* **PROBLEM TO SOLVE**:
How many lines in the data that follows contain the word "often"? Only that number is needed.

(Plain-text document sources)

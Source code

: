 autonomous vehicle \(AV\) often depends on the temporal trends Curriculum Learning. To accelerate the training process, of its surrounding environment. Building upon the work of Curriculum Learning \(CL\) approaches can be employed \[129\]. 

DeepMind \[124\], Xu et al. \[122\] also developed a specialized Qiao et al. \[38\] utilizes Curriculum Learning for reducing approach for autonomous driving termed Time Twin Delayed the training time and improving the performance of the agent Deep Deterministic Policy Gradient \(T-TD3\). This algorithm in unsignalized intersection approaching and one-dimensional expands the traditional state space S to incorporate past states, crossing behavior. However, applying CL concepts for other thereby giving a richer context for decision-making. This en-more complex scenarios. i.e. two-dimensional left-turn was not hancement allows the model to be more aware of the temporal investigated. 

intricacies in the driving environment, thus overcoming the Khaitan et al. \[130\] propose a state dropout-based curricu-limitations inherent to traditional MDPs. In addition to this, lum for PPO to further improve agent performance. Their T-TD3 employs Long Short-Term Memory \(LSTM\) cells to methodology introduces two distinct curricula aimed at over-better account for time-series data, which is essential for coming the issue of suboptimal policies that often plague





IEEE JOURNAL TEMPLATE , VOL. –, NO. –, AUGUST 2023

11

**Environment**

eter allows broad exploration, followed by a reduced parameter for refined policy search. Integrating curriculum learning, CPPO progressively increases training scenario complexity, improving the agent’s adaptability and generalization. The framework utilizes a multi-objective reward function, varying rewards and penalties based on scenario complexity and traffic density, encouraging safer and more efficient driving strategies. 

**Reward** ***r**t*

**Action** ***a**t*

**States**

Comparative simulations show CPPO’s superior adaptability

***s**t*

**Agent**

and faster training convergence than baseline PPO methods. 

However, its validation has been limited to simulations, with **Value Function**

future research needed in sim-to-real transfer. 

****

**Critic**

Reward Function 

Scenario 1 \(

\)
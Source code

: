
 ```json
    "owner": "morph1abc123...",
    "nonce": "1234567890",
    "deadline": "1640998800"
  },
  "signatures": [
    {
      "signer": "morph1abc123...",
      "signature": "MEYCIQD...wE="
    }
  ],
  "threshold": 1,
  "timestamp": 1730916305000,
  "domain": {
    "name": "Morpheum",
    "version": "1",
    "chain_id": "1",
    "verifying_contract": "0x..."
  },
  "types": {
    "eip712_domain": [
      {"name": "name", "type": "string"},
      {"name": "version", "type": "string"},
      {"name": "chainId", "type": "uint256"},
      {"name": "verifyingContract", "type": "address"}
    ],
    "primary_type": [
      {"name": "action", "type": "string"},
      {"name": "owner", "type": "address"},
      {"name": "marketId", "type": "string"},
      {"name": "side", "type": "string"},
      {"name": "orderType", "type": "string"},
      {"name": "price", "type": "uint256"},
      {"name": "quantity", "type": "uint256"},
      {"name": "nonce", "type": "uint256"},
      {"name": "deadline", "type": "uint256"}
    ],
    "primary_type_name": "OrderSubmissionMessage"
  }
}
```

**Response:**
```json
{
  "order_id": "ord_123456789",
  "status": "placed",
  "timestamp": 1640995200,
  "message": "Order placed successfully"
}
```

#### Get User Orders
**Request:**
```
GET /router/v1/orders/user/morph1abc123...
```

* **WRITTEN SOLUTION**:
2